This is exactly where my head is with this. My "catastrophe-preventing" brain is always seeking and aiming at these scenarios. It was the leading thought process that lead me to spending $10k-15k extra to buy a new truck v.s. a used one. At the time, that was the price difference. Sound examples of used LBZ trucks were being snatched up for $40k +/-, and then there was the gamble of getting one that had been abused. "Great... I saved $15k buying a used truck. But now I have to buy a new Allison 6-speed. Oh, and look, my injectors are going too!"
Why the 🤬 can't we get a good pickup truck anymore?! My '16 Tundra gave me ZERO heartburn in the 54k miles I owned it.

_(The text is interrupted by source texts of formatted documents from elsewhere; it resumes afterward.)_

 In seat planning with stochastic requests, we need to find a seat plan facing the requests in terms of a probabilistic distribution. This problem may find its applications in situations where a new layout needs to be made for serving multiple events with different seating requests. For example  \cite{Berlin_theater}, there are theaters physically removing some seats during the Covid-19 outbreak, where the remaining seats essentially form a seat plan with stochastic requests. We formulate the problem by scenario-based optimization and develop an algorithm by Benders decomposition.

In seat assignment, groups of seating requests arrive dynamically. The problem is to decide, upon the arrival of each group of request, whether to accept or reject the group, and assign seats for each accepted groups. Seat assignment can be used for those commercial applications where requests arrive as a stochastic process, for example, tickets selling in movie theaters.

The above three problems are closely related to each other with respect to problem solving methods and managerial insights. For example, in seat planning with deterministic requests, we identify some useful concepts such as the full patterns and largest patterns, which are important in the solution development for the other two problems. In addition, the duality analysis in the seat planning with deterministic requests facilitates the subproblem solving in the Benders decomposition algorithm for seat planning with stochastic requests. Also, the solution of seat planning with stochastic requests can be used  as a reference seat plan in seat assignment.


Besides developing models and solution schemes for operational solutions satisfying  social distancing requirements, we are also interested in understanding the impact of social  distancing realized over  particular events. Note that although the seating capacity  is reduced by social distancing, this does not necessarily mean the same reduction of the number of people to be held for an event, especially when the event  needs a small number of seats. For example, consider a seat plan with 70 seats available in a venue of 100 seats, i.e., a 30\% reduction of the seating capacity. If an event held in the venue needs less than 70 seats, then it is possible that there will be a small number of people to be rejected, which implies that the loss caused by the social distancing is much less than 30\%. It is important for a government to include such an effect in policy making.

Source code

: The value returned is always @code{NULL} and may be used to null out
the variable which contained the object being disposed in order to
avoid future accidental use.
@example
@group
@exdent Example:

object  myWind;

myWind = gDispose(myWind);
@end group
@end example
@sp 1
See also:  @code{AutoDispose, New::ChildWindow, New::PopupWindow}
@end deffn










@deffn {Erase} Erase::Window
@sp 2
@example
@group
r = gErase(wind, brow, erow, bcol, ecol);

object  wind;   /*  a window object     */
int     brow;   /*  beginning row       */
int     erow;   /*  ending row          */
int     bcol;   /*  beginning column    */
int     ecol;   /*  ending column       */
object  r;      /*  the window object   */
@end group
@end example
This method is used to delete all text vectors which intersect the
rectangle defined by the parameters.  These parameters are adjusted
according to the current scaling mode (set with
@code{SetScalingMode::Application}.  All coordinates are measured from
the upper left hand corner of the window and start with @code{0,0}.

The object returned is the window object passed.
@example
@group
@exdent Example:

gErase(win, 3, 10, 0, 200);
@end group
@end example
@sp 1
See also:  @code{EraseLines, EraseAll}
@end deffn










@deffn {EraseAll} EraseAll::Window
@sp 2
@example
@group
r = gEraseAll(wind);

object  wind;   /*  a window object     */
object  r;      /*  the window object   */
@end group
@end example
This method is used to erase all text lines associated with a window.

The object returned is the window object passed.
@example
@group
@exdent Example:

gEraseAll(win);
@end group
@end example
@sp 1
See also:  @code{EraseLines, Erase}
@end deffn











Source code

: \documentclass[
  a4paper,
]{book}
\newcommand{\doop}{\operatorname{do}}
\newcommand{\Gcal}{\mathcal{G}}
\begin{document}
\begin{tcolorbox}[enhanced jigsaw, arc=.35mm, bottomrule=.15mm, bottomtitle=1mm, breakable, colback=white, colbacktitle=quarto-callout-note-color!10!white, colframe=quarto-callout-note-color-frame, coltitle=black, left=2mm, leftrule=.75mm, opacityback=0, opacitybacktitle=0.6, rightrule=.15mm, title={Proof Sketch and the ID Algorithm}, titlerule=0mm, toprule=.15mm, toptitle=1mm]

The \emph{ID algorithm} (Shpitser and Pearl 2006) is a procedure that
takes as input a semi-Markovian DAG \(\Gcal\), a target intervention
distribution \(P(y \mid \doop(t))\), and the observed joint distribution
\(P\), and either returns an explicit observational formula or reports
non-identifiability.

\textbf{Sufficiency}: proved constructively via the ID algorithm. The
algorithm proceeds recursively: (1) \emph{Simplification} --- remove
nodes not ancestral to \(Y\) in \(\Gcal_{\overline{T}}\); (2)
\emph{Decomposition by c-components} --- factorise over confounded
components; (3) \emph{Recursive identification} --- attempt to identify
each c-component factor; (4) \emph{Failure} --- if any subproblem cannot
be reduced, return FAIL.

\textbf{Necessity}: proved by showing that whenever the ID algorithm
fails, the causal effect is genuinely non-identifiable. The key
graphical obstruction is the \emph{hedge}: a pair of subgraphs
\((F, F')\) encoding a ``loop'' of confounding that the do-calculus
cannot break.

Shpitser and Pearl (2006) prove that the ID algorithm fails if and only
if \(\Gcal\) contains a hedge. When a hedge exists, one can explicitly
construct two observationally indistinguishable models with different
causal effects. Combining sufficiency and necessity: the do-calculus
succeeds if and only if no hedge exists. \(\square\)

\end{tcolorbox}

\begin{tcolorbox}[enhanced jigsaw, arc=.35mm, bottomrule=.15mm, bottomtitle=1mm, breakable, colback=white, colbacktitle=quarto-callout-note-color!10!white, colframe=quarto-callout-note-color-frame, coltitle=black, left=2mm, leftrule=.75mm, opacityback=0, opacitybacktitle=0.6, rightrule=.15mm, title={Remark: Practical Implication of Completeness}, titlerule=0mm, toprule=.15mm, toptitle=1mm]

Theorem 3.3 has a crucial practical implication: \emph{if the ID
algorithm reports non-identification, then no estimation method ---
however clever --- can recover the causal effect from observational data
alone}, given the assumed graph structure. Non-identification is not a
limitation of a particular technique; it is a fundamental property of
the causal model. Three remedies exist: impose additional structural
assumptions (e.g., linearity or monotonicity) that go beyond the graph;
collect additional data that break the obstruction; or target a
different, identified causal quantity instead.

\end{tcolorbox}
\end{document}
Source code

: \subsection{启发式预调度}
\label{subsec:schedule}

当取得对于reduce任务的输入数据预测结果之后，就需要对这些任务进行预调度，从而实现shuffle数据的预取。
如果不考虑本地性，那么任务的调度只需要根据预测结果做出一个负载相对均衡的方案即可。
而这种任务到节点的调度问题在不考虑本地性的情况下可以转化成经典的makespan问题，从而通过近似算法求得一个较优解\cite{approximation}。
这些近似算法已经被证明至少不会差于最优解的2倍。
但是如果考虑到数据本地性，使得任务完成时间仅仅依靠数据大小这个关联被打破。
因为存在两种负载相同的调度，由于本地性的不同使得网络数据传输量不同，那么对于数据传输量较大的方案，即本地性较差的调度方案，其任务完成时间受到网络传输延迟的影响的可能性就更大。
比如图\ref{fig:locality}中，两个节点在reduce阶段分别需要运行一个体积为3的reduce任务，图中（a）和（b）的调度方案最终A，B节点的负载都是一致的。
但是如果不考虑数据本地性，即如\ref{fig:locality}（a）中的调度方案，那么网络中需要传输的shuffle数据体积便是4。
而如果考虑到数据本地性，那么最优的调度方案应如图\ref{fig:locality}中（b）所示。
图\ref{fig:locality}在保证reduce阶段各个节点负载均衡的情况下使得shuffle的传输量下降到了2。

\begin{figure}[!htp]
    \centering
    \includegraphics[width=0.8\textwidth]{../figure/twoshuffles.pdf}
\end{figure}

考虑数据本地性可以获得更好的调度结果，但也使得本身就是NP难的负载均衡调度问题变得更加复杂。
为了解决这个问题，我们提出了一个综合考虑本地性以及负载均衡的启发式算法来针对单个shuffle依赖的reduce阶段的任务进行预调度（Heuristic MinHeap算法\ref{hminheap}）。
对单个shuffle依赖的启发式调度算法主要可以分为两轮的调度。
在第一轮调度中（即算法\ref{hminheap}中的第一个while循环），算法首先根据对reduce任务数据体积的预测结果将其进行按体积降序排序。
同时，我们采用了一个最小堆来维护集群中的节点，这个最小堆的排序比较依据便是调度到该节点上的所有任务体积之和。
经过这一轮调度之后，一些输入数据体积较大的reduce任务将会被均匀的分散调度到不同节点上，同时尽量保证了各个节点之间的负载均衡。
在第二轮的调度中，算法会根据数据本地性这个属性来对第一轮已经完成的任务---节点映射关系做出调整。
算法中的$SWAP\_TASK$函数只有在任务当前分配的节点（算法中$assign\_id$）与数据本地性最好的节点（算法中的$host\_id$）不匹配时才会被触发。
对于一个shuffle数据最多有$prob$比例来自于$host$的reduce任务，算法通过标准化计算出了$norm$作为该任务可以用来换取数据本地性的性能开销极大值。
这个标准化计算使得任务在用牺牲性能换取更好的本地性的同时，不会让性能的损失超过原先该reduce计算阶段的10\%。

One single visit to the dealership early on for a deformed hose nipple on the power steering fluid rez that was leaking. That's it. SOLID truck. Just a wimpy payload.
I hear ya, i don't like hearing of these issues either and I think it's a shock to the dmax owners because the previous true Allison was a great transmission. The fact is though that this is nothing new with GM, my first hd was a 16' 2500 but with the 6.0 and a 6l90. Well if you know about those they suffer torque converter failures that end up taking the whole trans out. I figured I would do 10k fluid intervals, baby the truck and I would not have this issue...55k miles into ownership trans down 3hr from home pulling my trailer. Those convertors were a known failure point in those and gm never did anything about it. So that's how I ended up going to the dmax because at the time the 6.6 gasser still had a 6l90 and I wasn't doing that again. Now I'm faced with another possibility of a known failure point within a GM transmission going out. Mine already suffered the front pump cover leak and had to be removed so I'm just waiting for the VB to strike.
Either way like others have said pick your poison, HD truck game has 3 players..GM, Ford and Ram and each have a known issues right now, Ford might be the one on top right now, then GM and then ram because of the lifter failures in the Cummins and up until the 25' model They didn't have a good transmission unless you went ho and got the aisin.
Yup I had a 2005 Tacoma that I drove for 10 years put over 120k miles on it, thing ran great…but it towed heavy loads like crap, and wasn’t comfortable towing for 7+hrs which I do. Now the Yotas are just as bad, recalls, etc…You name a brand of truck and I can show you problems, its become chose you poison.
I have a 2012 Taco that I bought new and still have, that's my daily driver. Solid truck, been so good to me and pretty much spoils you on what a vehicle should be. Maintenance and run it, but you are correct it's strong suit is not towing at all.